=== Begin Enclosure ===

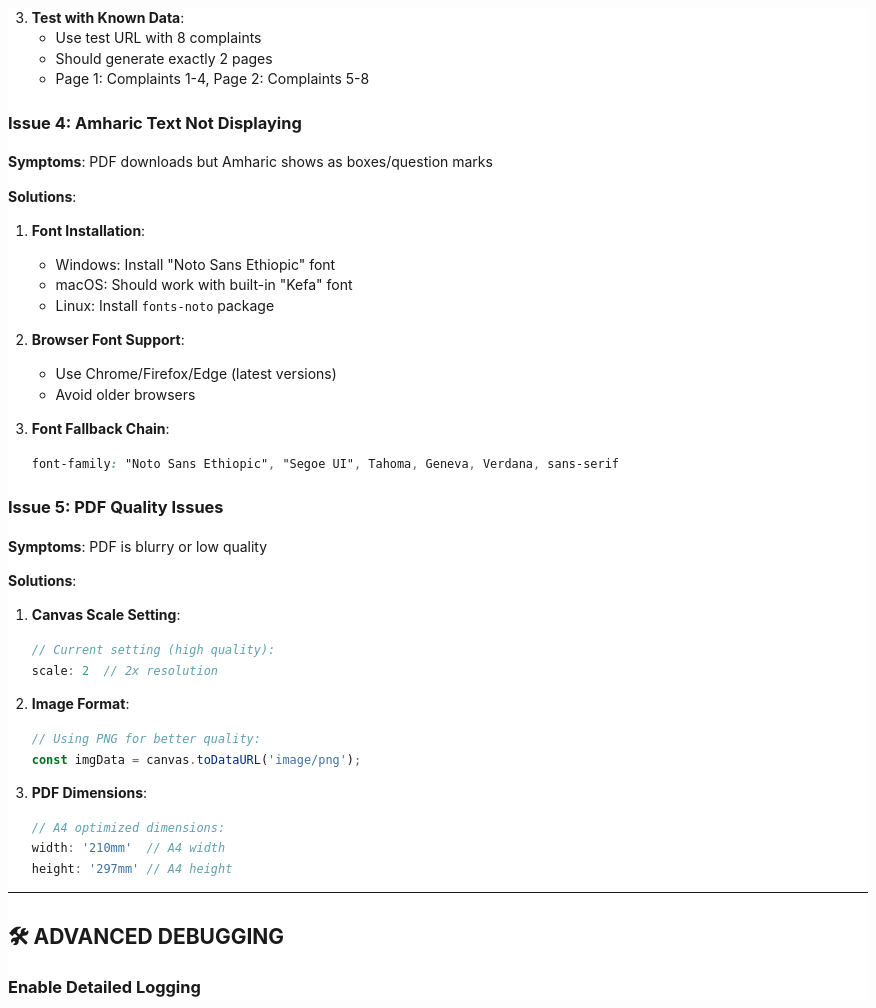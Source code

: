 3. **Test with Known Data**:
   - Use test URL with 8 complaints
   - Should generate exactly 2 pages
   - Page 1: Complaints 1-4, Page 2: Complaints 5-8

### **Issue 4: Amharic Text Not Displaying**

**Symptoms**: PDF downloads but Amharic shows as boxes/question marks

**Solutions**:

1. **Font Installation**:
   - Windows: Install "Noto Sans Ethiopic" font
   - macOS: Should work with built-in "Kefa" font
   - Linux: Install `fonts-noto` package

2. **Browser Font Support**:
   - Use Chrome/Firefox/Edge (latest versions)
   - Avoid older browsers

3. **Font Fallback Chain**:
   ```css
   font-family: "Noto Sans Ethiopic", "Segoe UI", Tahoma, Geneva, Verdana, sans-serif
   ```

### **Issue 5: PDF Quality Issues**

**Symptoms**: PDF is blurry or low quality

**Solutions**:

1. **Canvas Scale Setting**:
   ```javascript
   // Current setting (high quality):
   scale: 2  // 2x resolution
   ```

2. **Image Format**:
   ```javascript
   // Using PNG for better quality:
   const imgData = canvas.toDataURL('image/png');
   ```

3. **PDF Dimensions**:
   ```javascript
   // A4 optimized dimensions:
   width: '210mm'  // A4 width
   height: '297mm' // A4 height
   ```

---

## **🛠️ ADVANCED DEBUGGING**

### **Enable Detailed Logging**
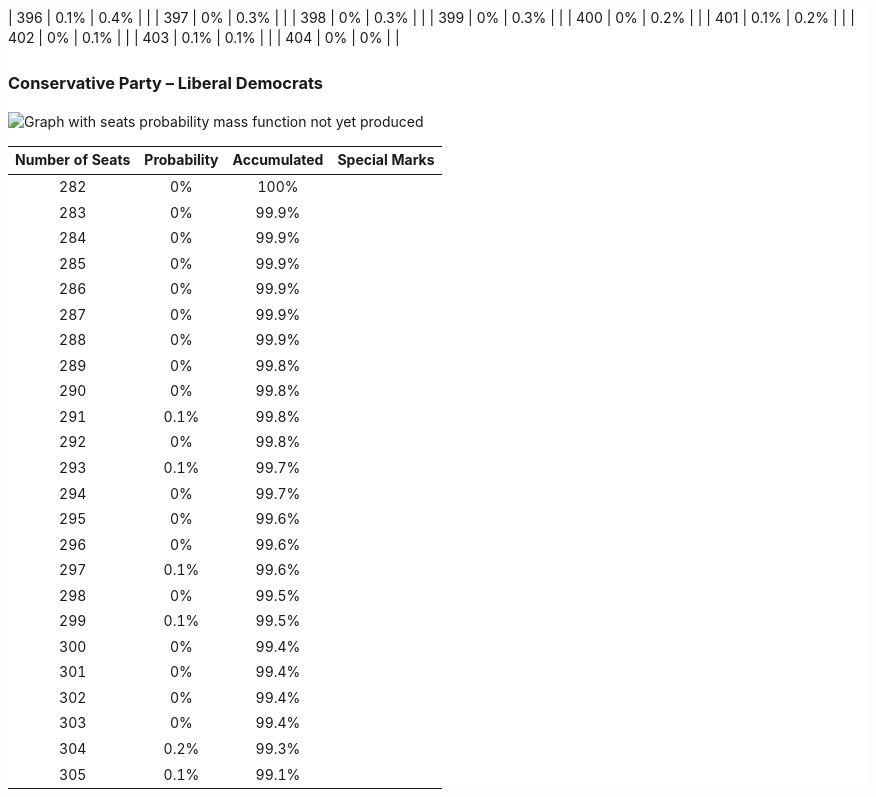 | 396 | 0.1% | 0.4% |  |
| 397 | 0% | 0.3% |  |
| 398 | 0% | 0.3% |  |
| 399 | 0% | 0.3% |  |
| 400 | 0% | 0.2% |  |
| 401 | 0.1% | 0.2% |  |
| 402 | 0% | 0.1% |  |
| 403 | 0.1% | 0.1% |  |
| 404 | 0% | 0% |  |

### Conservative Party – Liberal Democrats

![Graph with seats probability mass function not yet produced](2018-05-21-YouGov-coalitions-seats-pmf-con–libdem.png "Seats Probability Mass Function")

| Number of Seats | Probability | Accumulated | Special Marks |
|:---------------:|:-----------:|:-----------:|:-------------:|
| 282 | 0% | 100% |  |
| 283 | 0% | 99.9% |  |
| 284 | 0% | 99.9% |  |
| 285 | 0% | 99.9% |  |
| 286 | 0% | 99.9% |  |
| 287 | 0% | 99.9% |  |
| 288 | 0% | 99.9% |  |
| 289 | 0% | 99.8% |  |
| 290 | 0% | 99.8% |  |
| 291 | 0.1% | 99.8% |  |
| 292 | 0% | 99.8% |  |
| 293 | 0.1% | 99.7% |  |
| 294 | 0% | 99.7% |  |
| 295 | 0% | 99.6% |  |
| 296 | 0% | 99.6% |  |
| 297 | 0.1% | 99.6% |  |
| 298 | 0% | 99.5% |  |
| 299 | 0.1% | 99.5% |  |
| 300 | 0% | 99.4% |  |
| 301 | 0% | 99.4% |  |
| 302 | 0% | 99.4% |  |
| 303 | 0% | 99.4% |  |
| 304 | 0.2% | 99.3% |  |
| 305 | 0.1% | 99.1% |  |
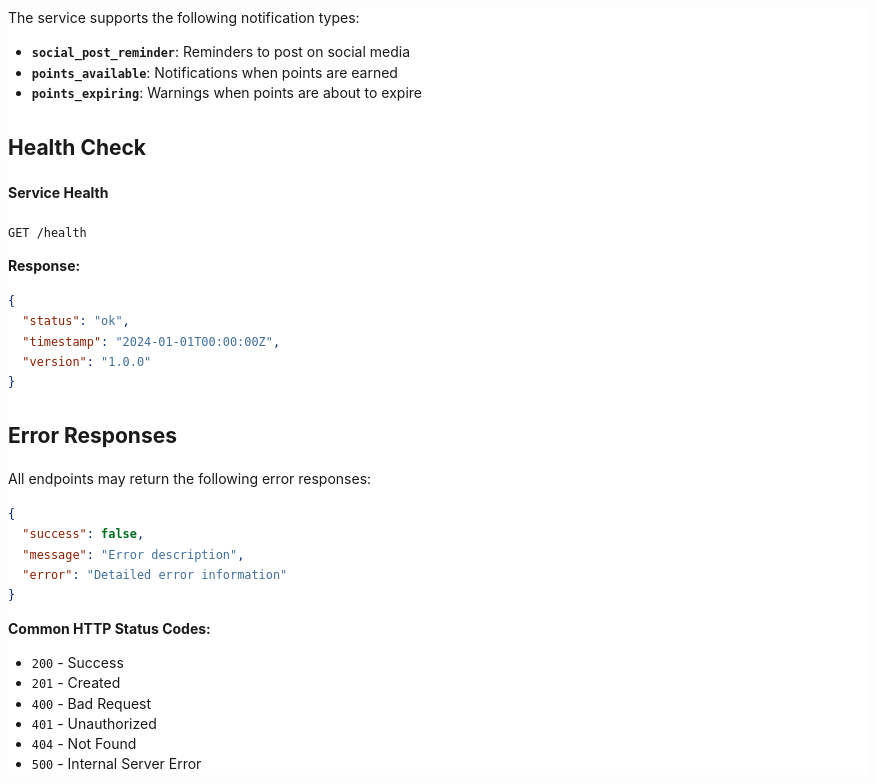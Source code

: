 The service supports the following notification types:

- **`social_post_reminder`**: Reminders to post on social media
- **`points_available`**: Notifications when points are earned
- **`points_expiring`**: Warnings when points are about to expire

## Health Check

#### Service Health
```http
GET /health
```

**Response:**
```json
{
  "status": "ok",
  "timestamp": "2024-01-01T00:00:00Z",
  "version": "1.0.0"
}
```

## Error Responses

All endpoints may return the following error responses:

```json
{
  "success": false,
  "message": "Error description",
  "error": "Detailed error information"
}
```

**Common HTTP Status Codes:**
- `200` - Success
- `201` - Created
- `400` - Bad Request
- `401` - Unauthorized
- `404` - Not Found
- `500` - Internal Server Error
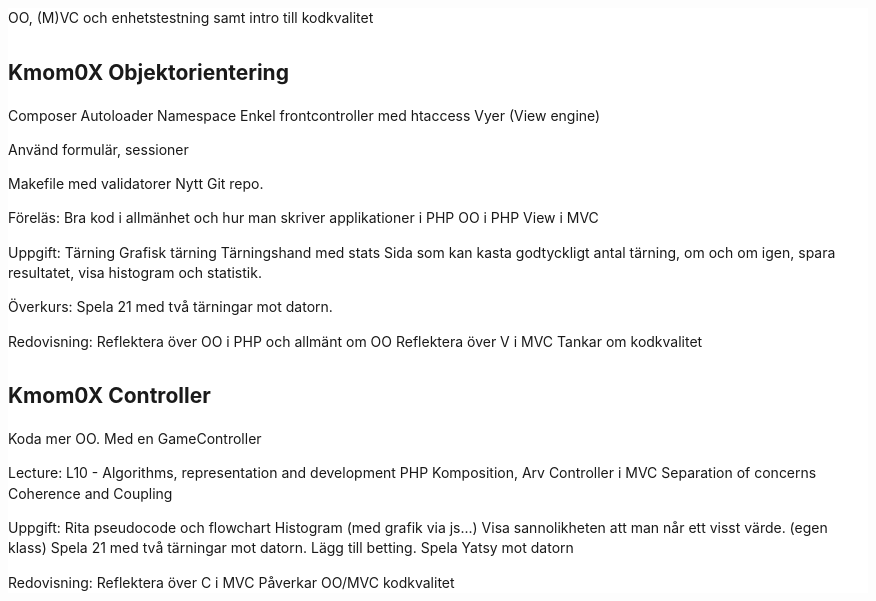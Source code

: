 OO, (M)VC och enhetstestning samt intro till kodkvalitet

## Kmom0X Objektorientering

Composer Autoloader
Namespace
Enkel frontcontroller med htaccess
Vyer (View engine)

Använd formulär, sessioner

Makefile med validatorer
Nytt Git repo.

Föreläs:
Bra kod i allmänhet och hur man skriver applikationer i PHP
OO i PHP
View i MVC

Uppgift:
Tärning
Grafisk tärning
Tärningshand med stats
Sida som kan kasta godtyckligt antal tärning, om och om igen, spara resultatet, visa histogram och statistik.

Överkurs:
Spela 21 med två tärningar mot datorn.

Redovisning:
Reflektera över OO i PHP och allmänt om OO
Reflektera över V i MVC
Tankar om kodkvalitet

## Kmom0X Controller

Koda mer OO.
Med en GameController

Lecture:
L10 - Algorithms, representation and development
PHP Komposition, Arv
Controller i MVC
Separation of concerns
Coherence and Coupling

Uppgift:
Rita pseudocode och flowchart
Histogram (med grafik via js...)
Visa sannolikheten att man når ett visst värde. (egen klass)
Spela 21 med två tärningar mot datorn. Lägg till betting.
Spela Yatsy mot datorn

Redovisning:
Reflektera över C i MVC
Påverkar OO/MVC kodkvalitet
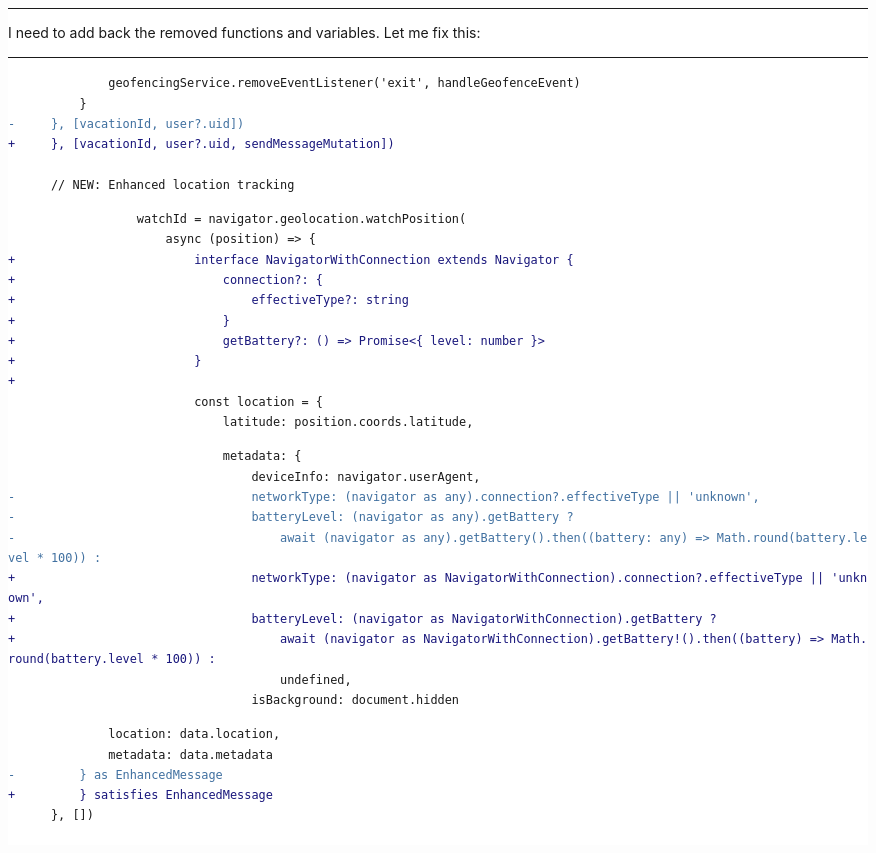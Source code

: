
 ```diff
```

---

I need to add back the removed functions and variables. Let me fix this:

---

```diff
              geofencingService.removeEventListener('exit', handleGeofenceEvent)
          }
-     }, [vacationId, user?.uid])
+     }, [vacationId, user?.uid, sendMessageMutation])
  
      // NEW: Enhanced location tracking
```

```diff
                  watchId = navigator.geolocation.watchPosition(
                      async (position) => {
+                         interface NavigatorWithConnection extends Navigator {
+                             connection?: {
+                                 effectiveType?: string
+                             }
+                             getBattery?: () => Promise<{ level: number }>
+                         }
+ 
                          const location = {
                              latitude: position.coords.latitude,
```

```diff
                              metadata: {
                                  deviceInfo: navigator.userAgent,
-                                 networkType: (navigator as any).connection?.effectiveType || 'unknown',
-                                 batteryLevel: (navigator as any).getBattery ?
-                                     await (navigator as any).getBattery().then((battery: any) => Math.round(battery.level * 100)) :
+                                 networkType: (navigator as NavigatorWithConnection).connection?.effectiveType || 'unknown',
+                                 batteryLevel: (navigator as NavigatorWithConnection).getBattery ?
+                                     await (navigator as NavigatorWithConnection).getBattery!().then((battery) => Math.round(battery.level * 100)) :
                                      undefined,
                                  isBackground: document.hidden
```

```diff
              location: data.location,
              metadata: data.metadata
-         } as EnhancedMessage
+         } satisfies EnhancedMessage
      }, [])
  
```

=== End Enclosure ===

:: TASK TO COMPLETE ::
The lines to copy are those in the records above containing the word "Issue".

:: WRITTEN RESPONSE ::
### **Issue 4: Amharic Text Not Displaying**
### **Issue 5: PDF Quality Issues**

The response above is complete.